Русская самобытная философия трудно узнаваема, если она выделяется исключительно на своих пределах, на поверхности своего существования. Опыт границ, сопоставлений может дать нам лишь внешние, поверхностные различия. Суть русской самобытной философской традиции оказывается скрытой подобными сопоставлениями. Единственный способ ее усмотрения — это отказ от идеи предельности при ее рассмотрении.

Выделив особенности формирования русской мыслительной традиции и обозначив их принципиальную несводимость к европейской традиции в целом, мы оказываемся перед вопросом — на каких локальных основаниях можно реконструировать особенности самобытной мысли? Поскольку национальный образ мира может быть запечатлен в различных формах, он, безусловно, будет запечатлен и в философских концептах. Но, очевидно, потребуются иные средства для ее реконструкции.

Особенности русской мыслительной традиции можно выявить, обратившись к русскому языку. Язык уже сам по себе обладает определенным смыслом, который определяет мысль, возможности и формы ее бытия. Язык сам по себе есть смыслополагающая сущность, а люди — носители языка — следуют за этим смыслом, ибо мыслительная традиция согласуется с языком по бытию и не может быть от него отделена.

Обращение к русскому языку необходимо еще и потому, что именно он остается той связующей нитью, которая соединяет в единую целостность очень разные эпохи существования нашего государства. Единство языка позволяет нам сегодня говорить о возможности сохранения и развития русской философии как самостоятельного явления мировой культуры. Сегодня мы живем в постсоветском внерелигиозном пространстве — те духовные силы, которые всегда подпитывали Россию, глубоко спрятаны. А что позволяло удерживать традицию (хотя бы в свернутом виде), не давало ей окончательно заглохнуть в период расцерковления? Что позволяло нашему сознанию не забыть его возможности и направленность в то время, когда молитвенные практики были почти забыты? У нас в России есть замечательный хранитель — русский язык, который способен аккумулировать в себе духовные содержания, сохранять, раскрывать и развивать их в благодатное время. И это не тексты, а сама структура языка, которая воспроизводит в нас определенные установки сознания, что в конечном счете позволяет сбываться русской философии.

Глава 2

Опыт философии русского языка

Национальный язык обеспечивает каждому народу определенную картину мира и формирует базовые познавательные установки.
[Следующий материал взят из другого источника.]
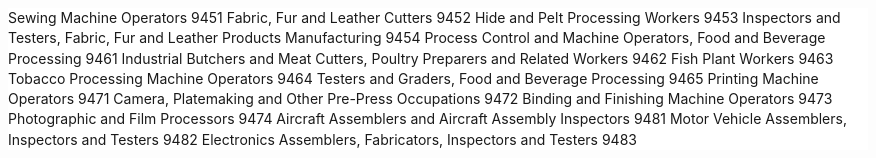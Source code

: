 <td>Sewing Machine Operators</td>
<td>9451</td>
</tr>
<tr>
<td>Fabric, Fur and Leather Cutters</td>
<td>9452</td>
</tr>
<tr>
<td>Hide and Pelt Processing Workers</td>
<td>9453</td>
</tr>
<tr>
<td>Inspectors and Testers, Fabric, Fur and Leather Products Manufacturing</td>
<td>9454</td>
</tr>
<tr>
<td>Process Control and Machine Operators, Food and Beverage Processing</td>
<td>9461</td>
</tr>
<tr>
<td>Industrial Butchers and Meat Cutters, Poultry Preparers and Related Workers</td>
<td>9462</td>
</tr>
<tr>
<td>Fish Plant Workers</td>
<td>9463</td>
</tr>
<tr>
<td>Tobacco Processing Machine Operators</td>
<td>9464</td>
</tr>
<tr>
<td>Testers and Graders, Food and Beverage Processing</td>
<td>9465</td>
</tr>
<tr>
<td>Printing Machine Operators</td>
<td>9471</td>
</tr>
<tr>
<td>Camera, Platemaking and Other Pre-Press Occupations</td>
<td>9472</td>
</tr>
<tr>
<td>Binding and Finishing Machine Operators</td>
<td>9473</td>
</tr>
<tr>
<td>Photographic and Film Processors</td>
<td>9474</td>
</tr>
<tr>
<td>Aircraft Assemblers and Aircraft Assembly Inspectors</td>
<td>9481</td>
</tr>
<tr>
<td>Motor Vehicle Assemblers, Inspectors and Testers</td>
<td>9482</td>
</tr>
<tr>
<td>Electronics Assemblers, Fabricators, Inspectors and Testers</td>
<td>9483</td>
</tr>
<tr>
Именно поэтому понимание родного языка позволит раскрыть и особенности национальной картины мира, и эпистемологические установки народа. И если европейские и русские эпистемологические установки будут принципиально различаться, то появятся основания для предположения о существовании самобытной русской философии, кардинальным образом отличающейся от европейской философской традиции.
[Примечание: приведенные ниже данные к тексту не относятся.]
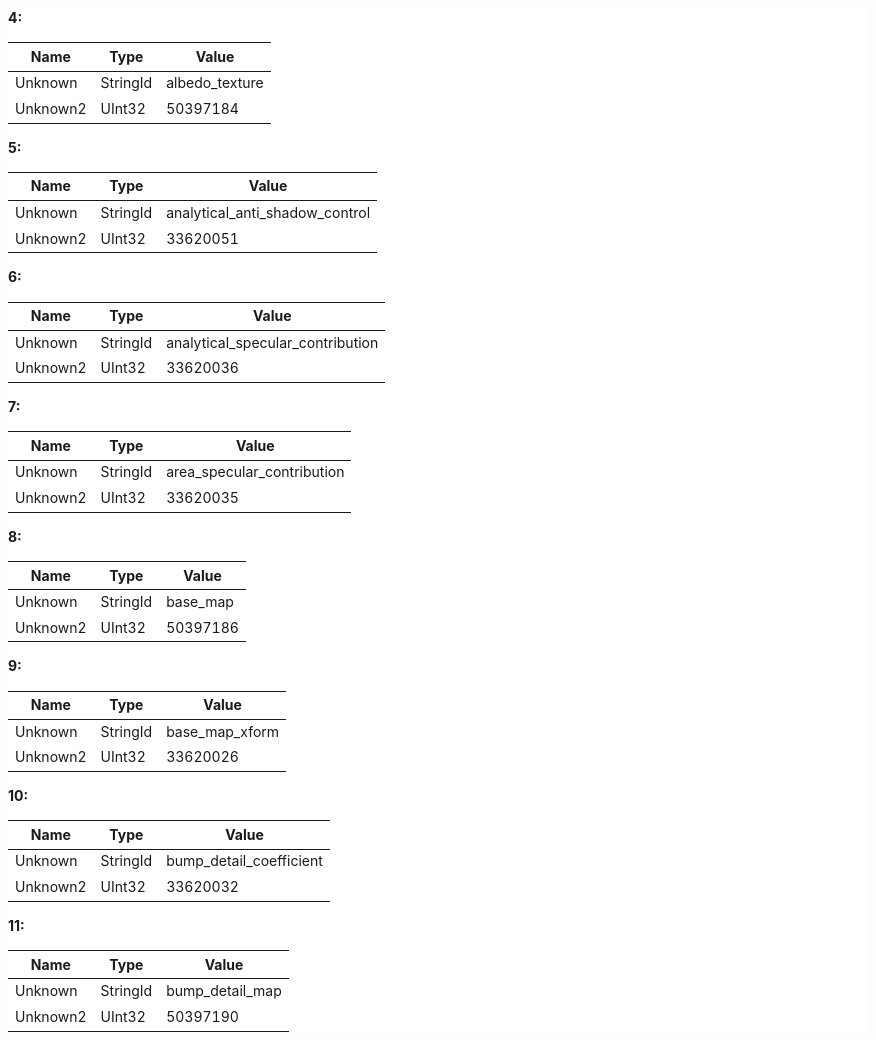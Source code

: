 
**4:**

Name	| Type	| Value
---	|---	|---	|
Unknown	|StringId	|albedo_texture
Unknown2	|UInt32	|50397184


**5:**

Name	| Type	| Value
---	|---	|---	|
Unknown	|StringId	|analytical_anti_shadow_control
Unknown2	|UInt32	|33620051


**6:**

Name	| Type	| Value
---	|---	|---	|
Unknown	|StringId	|analytical_specular_contribution
Unknown2	|UInt32	|33620036


**7:**

Name	| Type	| Value
---	|---	|---	|
Unknown	|StringId	|area_specular_contribution
Unknown2	|UInt32	|33620035


**8:**

Name	| Type	| Value
---	|---	|---	|
Unknown	|StringId	|base_map
Unknown2	|UInt32	|50397186


**9:**

Name	| Type	| Value
---	|---	|---	|
Unknown	|StringId	|base_map_xform
Unknown2	|UInt32	|33620026


**10:**

Name	| Type	| Value
---	|---	|---	|
Unknown	|StringId	|bump_detail_coefficient
Unknown2	|UInt32	|33620032


**11:**

Name	| Type	| Value
---	|---	|---	|
Unknown	|StringId	|bump_detail_map
Unknown2	|UInt32	|50397190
Но что значит — понимать родной язык? Особенно сложно ответить на этот вопрос именно относительно родного языка, поскольку по отношению к нему мы находимся в особенном положении: мы как бы внутри него, он практически полностью заполняет наше смыслополагание. Очень трудно стать по отношению к нему во внешнюю позицию. Фактически понимание родного языка можно рассматривать в качестве особой формы рефлексии над собственными эпистемологическими установками — это своего рода обращение к истокам собственных познавательных установок. Мы можем знать родной язык, не понимая его: в этой ситуации работает «природное», изначальное знание, язык предстает перед нами как естественная данность. И нам предстоит преодолеть эту естественную данность и воссоздать то, что скрывается за ней.

Существует несколько стратегий понимания языка. Классической и наиболее древней можно назвать грамматическую стратегию, суть которой в классическом языкознании сводится к отождествлению конкретного языка с универсально грамматической структурой, и язык рассматривается как один из инвариантов этой структуры. Иначе говоря, смысл языка — это его грамматика.
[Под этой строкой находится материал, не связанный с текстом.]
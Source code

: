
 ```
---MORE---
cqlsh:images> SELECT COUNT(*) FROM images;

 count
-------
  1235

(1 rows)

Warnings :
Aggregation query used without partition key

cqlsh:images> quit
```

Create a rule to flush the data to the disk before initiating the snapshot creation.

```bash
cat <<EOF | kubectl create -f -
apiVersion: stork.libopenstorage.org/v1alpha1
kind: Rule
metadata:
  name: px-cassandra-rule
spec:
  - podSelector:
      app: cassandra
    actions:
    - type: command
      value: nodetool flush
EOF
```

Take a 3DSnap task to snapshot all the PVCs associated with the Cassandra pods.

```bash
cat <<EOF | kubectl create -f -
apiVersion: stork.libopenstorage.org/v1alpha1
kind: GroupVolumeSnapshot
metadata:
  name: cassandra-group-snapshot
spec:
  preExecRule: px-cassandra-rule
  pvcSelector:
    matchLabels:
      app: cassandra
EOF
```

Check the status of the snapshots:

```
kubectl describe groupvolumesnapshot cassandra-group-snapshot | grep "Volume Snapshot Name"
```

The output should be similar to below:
Посмотрим, насколько этот тезис оправдан применительно к русскому языку.

Как известно, идея грамматического истолкования языка зародилась в Древней Греции. Первые грамматические опыты мы находим в работах Платона и Аристотеля. Затем латиняне, используя матрицу греческой грамматики, попытались упорядочить латинский язык. Далее в качестве грамматики священного языка она распространилась в Западной Европе, постепенно приобретая статус универсальной грамматики.

Идея грамматики, покорившая Европу, конечно, не могла пройти мимо Древней Руси. Это было обусловлено в первую очередь освоением славянами наследия греческой и византийской учености. Изначально греческие и латинские грамматики изучались для более точного перевода церковных книг и византийских, греческих и римских авторов на славянский язык. Позднее возникла идея переложения греческой грамматики для описания славянского языка. Одной из первых славянских грамматик, созданных по греческому образцу, была грамматика Иоанна Дамаскина, переведенная Иоанном Болгарским в X веке. Переводя эту книгу на славянский язык, он одновременно использовал ее для прояснения славянского языка, то есть древнегреческий алгоритм упорядочивания языка он попытался использовать как универсальный формат языкового понимания, то есть он сделал попытку встроить славянский язык в сложившуюся греческую структуру мировосприятия, тем самым утверждая универсальность эллинского взгляда на мир. И. Болгарский, взявший в качестве образца для своего исследования книгу И. Дамаскина, вместе с ней, подобно европейским грамматикам, принял греческий алгоритм изучения языка.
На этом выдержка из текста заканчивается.